The House Republican rescue plan would allow the island to restructure its debt and delay payments as it attempts to rebuild its shattered economy. The statistics are heartbreakingly bleak: Almost half the residents are in poverty (and more than half of all children); only about 40 percent of adults are even in the workforce; half of families collect welfare benefits; and more than 10 percent of the island's residents have left for Florida, Texas, New York or other safe havens.
Puerto Ricans are American citizens whose lives have been turned upside down. The U.S. government has a moral, if not legal, obligation to help. But as a territory Puerto Rico needs to agree to help itself.
Here is what shouldn't happen: a financial cash bailout from U.S. taxpayers. Puerto Rico is 100 percent responsible for all of its taxes and spending except its social security tax and spending. And as such, U.S. taxpayers had no say whatsoever in the amount of debt Puerto Rico took on and should not have to pay for Puerto Rico's bad decisions. A U.S. bailout would only reward bad behavior and finance another spend-and-borrow binge.
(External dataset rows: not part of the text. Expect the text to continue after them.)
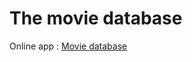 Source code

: # The movie database

Online app : <a href="https://movie-database-v2.herokuapp.com/">Movie database</a>
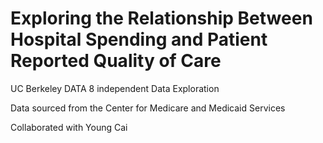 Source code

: # Exploring the Relationship Between Hospital Spending and Patient Reported Quality of Care
UC Berkeley DATA 8 independent Data Exploration

Data sourced from the Center for Medicare and Medicaid Services

Collaborated with Young Cai
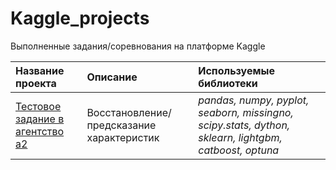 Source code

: # Kaggle_projects
Выполненные задания/соревнования на платформе Kaggle


| Название проекта | Описание | Используемые библиотеки | 
| :---------------------- | :---------------------- | :---------------------- |
| [Тестовое задание в агентство а2](Agency_a2) | Восстановление/предсказание характеристик | *pandas, numpy, pyplot, seaborn, missingno, scipy.stats, dython, sklearn, lightgbm, catboost, optuna* |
The media have invented a story here that the villains are the investors and hedge funds who bought the Puerto Rico bonds. The bondholders are certainly not guiltless for lending money to a government that is recklessly out of control. And bondholders will surely pay a heavy price for their financial mistake: They are likely to get, at most, 70 cents for each dollar they are owed. So the bondholders will be punished by the marketplace.
The real source of the crisis is the Puerto Rican government itself. Puerto Rico's own elected government has failed its citizens. Even on the eve of the crisis, Puerto Rico continued to spend and borrow as if it were running a Bernie Madoff Ponzi scheme.
The Republican plan that has the support of House Speaker Paul Ryan would create a strong financial oversight board to take control of the government's finances, taxes and budgeting decisions. We know this model works. In the 1990s it helped save Washington, D.C., during its darkest hours of financial troubles. Now the city is booming.
Democrats, such as Minority Leader Nancy Pelosi, are unfortunately playing politics and are accusing Republicans of acting like "colonists." In reality, the GOP plan offers a financial life raft for the island, and if the Puerto Rican legislature or voters prefer to go it alone, they should have a simple up or down vote on whether to agree to a control board.
The thorny and controversial issue is how to restructure the outstanding debt. There are at least a dozen classifications of bonds, and the bondholders do have a legal right to repayment or to be able to sue in court.
About one-quarter of the debt carries a constitutional "full faith and credit" guarantee of repayment granted by the government of Puerto Rico.
Those constitutionally guaranteed bondholders must be put first in line for repayment as is consistent with their legal rights. The Republican plan as currently written would take away their right to sue in court.
Puerto Rico's government would like nothing more than a "cram down" repayment structure without the bondholders' consent. This would not only be unfair to the bondholders; it would also hurt Puerto Rico in the long term, because only a nitwit would ever again agree to buy PR bonds when the island has shown it will blatantly violate contractual obligations.
None of this will work unless there is improvement in the island's economy. Why not turn Puerto Rico into a Hong Kong in the western hemisphere through new rounds of tax, regulatory, property rights and welfare reforms? The first step is to restructure the debt and then jump-start the dormant private economy so that the standard of living starts rising again and Puerto Rico has the economic muscle to pay its bills.